**Work to be completed:**
Transcribe the entire listing exactly as it appears.
**** Data for processing ****
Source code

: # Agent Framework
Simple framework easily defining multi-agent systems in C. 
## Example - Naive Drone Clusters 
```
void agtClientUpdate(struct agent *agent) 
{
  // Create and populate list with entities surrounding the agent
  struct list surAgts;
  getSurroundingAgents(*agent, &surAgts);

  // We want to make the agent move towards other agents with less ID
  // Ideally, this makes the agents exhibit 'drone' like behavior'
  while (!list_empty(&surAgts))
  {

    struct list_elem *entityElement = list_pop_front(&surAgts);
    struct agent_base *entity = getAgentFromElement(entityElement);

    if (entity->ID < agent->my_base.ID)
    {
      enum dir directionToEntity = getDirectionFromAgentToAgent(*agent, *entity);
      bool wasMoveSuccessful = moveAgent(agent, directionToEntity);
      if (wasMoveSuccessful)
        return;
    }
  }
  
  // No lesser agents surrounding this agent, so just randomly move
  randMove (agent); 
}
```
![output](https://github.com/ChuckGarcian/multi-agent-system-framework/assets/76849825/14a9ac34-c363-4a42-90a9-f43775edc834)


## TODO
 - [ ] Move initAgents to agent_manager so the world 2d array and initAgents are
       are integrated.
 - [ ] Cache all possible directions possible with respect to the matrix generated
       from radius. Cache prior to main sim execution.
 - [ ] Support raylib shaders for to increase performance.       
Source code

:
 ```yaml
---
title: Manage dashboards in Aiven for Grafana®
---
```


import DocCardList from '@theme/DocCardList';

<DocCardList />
****
**Output for this exercise:**
Source code

: # Agent Framework
Simple framework easily defining multi-agent systems in C. 
## Example - Naive Drone Clusters 
```
void agtClientUpdate(struct agent *agent) 
{
  // Create and populate list with entities surrounding the agent
  struct list surAgts;
  getSurroundingAgents(*agent, &surAgts);

  // We want to make the agent move towards other agents with less ID
  // Ideally, this makes the agents exhibit 'drone' like behavior'
  while (!list_empty(&surAgts))
  {

    struct list_elem *entityElement = list_pop_front(&surAgts);
    struct agent_base *entity = getAgentFromElement(entityElement);

    if (entity->ID < agent->my_base.ID)
    {
      enum dir directionToEntity = getDirectionFromAgentToAgent(*agent, *entity);
      bool wasMoveSuccessful = moveAgent(agent, directionToEntity);
      if (wasMoveSuccessful)
        return;
    }
  }
  
  // No lesser agents surrounding this agent, so just randomly move
  randMove (agent); 
}
```
![output](https://github.com/ChuckGarcian/multi-agent-system-framework/assets/76849825/14a9ac34-c363-4a42-90a9-f43775edc834)


## TODO
 - [ ] Move initAgents to agent_manager so the world 2d array and initAgents are
       are integrated.
 - [ ] Cache all possible directions possible with respect to the matrix generated
       from radius. Cache prior to main sim execution.
 - [ ] Support raylib shaders for to increase performance.       
Source code

:
 ```yaml
---
title: Manage dashboards in Aiven for Grafana®
---
```


import DocCardList from '@theme/DocCardList';

<DocCardList />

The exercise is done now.